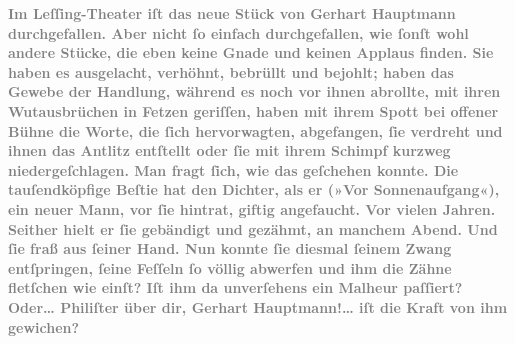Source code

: \pstart
           \textcolor{gray}{\textbf{Im Leſſing-Theater iſt das
                  neue Stück von Gerhart Hauptmann durchgefallen. Aber nicht
                  ſo einfach durchgefallen, wie ſonſt wohl andere Stücke, die eben keine Gnade und
                  keinen Applaus finden. Sie haben es ausgelacht, verhöhnt, bebrüllt und bejohlt;
                  haben das Gewebe der Handlung, während es noch vor ihnen abrollte, mit ihren
                  Wutausbrüchen in Fetzen geriſſen, haben mit ihrem Spott bei offener Bühne die
                  Worte, die ſich hervorwagten, abgefangen, ſie verdreht und ihnen das Antlitz
                  entſtellt oder ſie mit ihrem Schimpf kurzweg niedergeſchlagen. Man fragt ſich, wie
                  das geſchehen konnte. Die tauſendköpfige Beſtie hat den Dichter, als er (»Vor Sonnenaufgang«), ein neuer Mann, vor ſie
                  hintrat, giftig angefaucht. Vor vielen Jahren. Seither hielt er ſie gebändigt und
                  gezähmt, an manchem Abend. Und ſie fraß aus ſeiner Hand. Nun konnte ſie diesmal
                  ſeinem Zwang entſpringen, ſeine Feſſeln ſo völlig abwerfen und ihm die Zähne
                  fletſchen wie einſt? Iſt ihm da unverſehens ein Malheur paſſiert? Oder{\dots} Philiſter über dir, Gerhart Hauptmann!{\dots} iſt die Kraft von ihm
                  gewichen?}}\pend
           {\vspace{1\baselineskip}}
\pstart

# # #

## WORK INSTRUCTIONS
Everything in the listing above must be restated word for word, except the images.

## RESULT OF THIS TASK
Source code

: \pstart
           \textcolor{gray}{\textbf{Im Leſſing-Theater iſt das
                  neue Stück von Gerhart Hauptmann durchgefallen. Aber nicht
                  ſo einfach durchgefallen, wie ſonſt wohl andere Stücke, die eben keine Gnade und
                  keinen Applaus finden. Sie haben es ausgelacht, verhöhnt, bebrüllt und bejohlt;
                  haben das Gewebe der Handlung, während es noch vor ihnen abrollte, mit ihren
                  Wutausbrüchen in Fetzen geriſſen, haben mit ihrem Spott bei offener Bühne die
                  Worte, die ſich hervorwagten, abgefangen, ſie verdreht und ihnen das Antlitz
                  entſtellt oder ſie mit ihrem Schimpf kurzweg niedergeſchlagen. Man fragt ſich, wie
                  das geſchehen konnte. Die tauſendköpfige Beſtie hat den Dichter, als er (»Vor Sonnenaufgang«), ein neuer Mann, vor ſie
                  hintrat, giftig angefaucht. Vor vielen Jahren. Seither hielt er ſie gebändigt und
                  gezähmt, an manchem Abend. Und ſie fraß aus ſeiner Hand. Nun konnte ſie diesmal
                  ſeinem Zwang entſpringen, ſeine Feſſeln ſo völlig abwerfen und ihm die Zähne
                  fletſchen wie einſt? Iſt ihm da unverſehens ein Malheur paſſiert? Oder{\dots} Philiſter über dir, Gerhart Hauptmann!{\dots} iſt die Kraft von ihm
                  gewichen?}}\pend
           {\vspace{1\baselineskip}}
\pstart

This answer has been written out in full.